_WHAT YOU SHOULD DO:_ Using the data below, show every line where the word "Report" occurs.

_EXERCISE MATERIALS:_

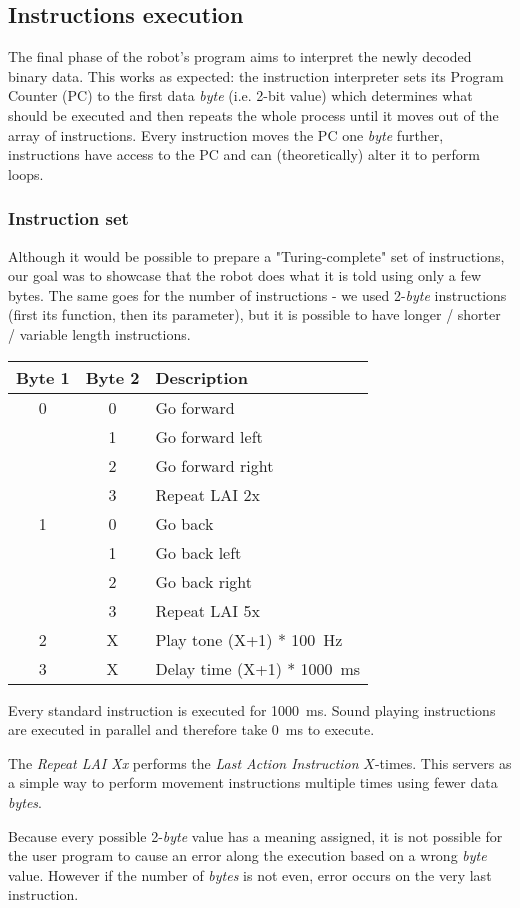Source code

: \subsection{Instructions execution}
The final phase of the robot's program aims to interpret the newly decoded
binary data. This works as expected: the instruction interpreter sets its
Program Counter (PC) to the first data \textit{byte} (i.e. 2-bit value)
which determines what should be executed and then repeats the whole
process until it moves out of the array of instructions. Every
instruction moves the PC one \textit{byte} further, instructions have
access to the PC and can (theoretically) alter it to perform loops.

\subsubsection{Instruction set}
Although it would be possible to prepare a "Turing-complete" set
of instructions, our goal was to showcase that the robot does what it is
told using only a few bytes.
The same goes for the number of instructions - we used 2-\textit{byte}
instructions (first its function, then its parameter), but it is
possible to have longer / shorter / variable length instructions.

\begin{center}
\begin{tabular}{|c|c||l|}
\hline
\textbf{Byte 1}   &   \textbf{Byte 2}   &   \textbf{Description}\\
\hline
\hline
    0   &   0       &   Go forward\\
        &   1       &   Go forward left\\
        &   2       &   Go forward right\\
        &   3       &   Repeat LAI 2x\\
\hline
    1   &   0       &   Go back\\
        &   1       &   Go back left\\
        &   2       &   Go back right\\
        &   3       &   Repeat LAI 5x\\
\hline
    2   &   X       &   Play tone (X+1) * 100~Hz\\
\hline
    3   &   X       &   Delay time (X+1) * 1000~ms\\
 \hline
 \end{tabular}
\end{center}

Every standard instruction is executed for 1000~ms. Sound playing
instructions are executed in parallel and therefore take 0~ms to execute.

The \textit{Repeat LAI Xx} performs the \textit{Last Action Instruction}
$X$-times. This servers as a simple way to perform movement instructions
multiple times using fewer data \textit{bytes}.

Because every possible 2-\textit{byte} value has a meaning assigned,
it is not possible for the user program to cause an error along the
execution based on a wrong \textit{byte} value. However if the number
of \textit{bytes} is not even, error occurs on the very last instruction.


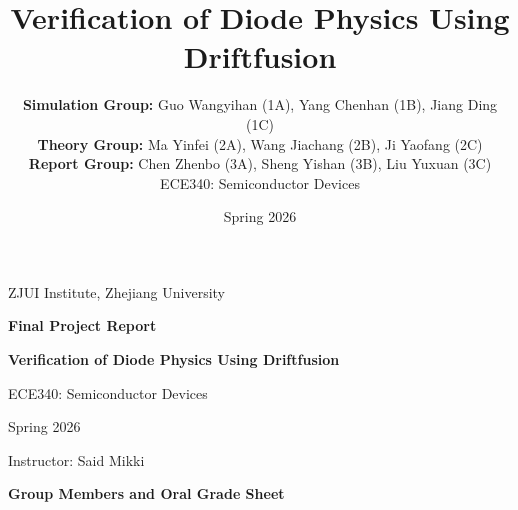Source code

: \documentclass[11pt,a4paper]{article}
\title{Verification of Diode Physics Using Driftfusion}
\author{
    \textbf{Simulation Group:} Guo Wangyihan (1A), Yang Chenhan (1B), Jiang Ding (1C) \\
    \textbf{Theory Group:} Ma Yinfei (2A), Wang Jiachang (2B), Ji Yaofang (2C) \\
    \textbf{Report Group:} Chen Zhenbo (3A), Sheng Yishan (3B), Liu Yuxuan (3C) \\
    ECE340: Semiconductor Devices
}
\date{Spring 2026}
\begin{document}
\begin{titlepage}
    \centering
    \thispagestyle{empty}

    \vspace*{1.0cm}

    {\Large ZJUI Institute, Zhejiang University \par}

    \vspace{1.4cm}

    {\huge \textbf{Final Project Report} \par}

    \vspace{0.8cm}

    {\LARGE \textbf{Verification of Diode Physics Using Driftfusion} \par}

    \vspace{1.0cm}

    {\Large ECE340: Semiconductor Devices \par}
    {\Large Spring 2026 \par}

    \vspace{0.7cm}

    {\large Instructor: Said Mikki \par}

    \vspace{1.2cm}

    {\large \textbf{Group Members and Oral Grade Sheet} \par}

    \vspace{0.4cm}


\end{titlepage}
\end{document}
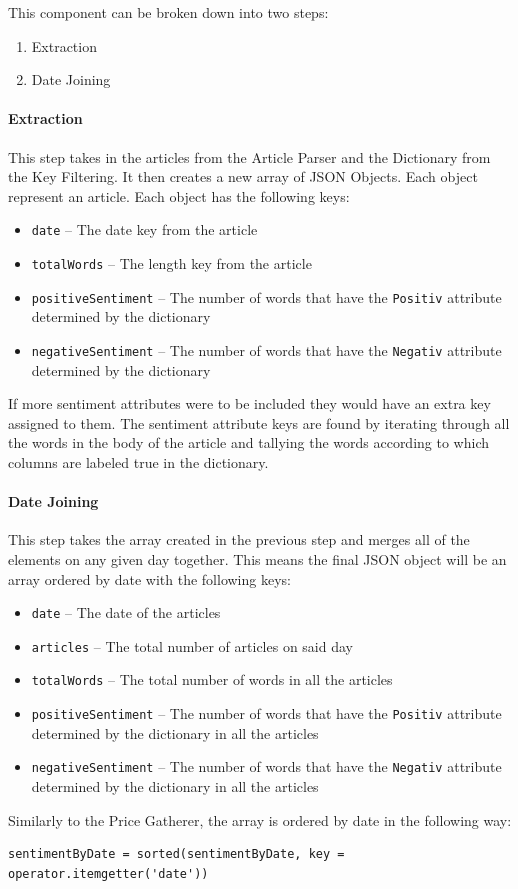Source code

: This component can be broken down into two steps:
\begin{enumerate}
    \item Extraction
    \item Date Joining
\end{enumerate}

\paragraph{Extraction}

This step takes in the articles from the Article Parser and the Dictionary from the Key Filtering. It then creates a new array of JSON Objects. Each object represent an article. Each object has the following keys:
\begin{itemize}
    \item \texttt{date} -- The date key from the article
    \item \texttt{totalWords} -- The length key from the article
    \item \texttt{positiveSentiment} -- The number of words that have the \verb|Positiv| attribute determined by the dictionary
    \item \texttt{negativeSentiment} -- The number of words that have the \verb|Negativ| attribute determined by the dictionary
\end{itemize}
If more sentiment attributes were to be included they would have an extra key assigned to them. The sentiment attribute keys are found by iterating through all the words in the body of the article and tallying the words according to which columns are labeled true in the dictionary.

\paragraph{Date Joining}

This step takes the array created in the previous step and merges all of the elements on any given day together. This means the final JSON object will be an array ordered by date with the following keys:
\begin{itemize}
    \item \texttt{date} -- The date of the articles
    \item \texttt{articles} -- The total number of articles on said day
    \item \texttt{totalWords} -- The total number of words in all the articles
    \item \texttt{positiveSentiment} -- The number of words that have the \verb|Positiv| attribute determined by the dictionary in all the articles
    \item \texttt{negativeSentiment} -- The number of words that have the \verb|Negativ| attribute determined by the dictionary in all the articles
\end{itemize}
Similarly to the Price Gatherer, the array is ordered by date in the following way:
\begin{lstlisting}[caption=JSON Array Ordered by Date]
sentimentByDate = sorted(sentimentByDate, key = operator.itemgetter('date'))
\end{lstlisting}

_RESPONSE TO THIS EXERCISE:_
    \textbf{Report Group:} Chen Zhenbo (3A), Sheng Yishan (3B), Liu Yuxuan (3C) \\
    {\huge \textbf{Final Project Report} \par}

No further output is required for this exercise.